_Requirement:_
Would you please report how many lines of the listing contain "textbf"? Reply with that number only.

_Exercise materials:_
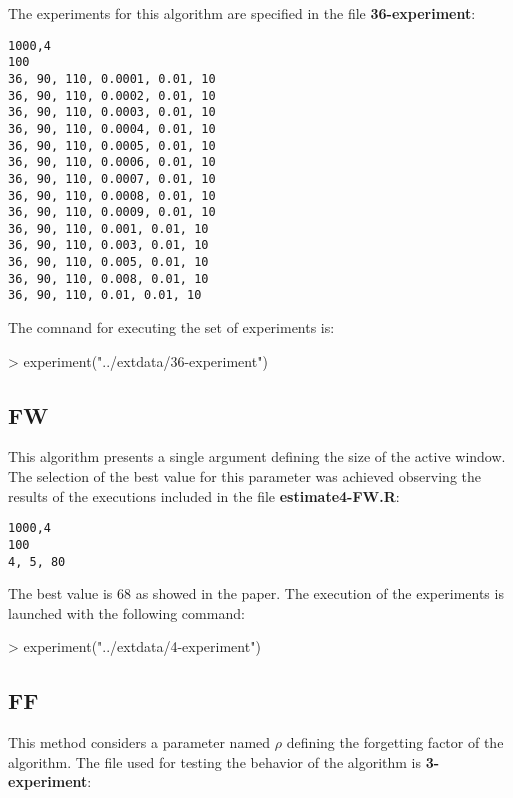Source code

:\documentclass{article}
\begin{document}
The experiments for this algorithm are specified in the file \textbf{36-experiment}:

\begin{verbatim}
1000,4
100
36, 90, 110, 0.0001, 0.01, 10
36, 90, 110, 0.0002, 0.01, 10
36, 90, 110, 0.0003, 0.01, 10
36, 90, 110, 0.0004, 0.01, 10
36, 90, 110, 0.0005, 0.01, 10
36, 90, 110, 0.0006, 0.01, 10
36, 90, 110, 0.0007, 0.01, 10
36, 90, 110, 0.0008, 0.01, 10
36, 90, 110, 0.0009, 0.01, 10
36, 90, 110, 0.001, 0.01, 10
36, 90, 110, 0.003, 0.01, 10
36, 90, 110, 0.005, 0.01, 10
36, 90, 110, 0.008, 0.01, 10
36, 90, 110, 0.01, 0.01, 10
\end{verbatim}

The comnand for executing the set of experiments is:

\begin{Schunk}
\begin{Sinput}
> experiment("../extdata/36-experiment")
\end{Sinput}
\end{Schunk}

\subsection{FW}

This algorithm presents a single argument defining the size of the active
window. The selection of the best value for this parameter was achieved
observing the results of the executions included in the file \textbf{estimate4-FW.R}:

\begin{verbatim}
1000,4
100
4, 5, 80
\end{verbatim}

The best value is $68$ as showed in the paper. The execution of the experiments
is launched with the following command:

\begin{Schunk}
\begin{Sinput}
> experiment("../extdata/4-experiment")
\end{Sinput}
\end{Schunk}

\subsection{FF}

This method considers a parameter named $\rho$ defining the forgetting factor
of the algorithm. The file used for testing the behavior of the algorithm is
\textbf{3-experiment}:
\end{document}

_Output for this task:_
3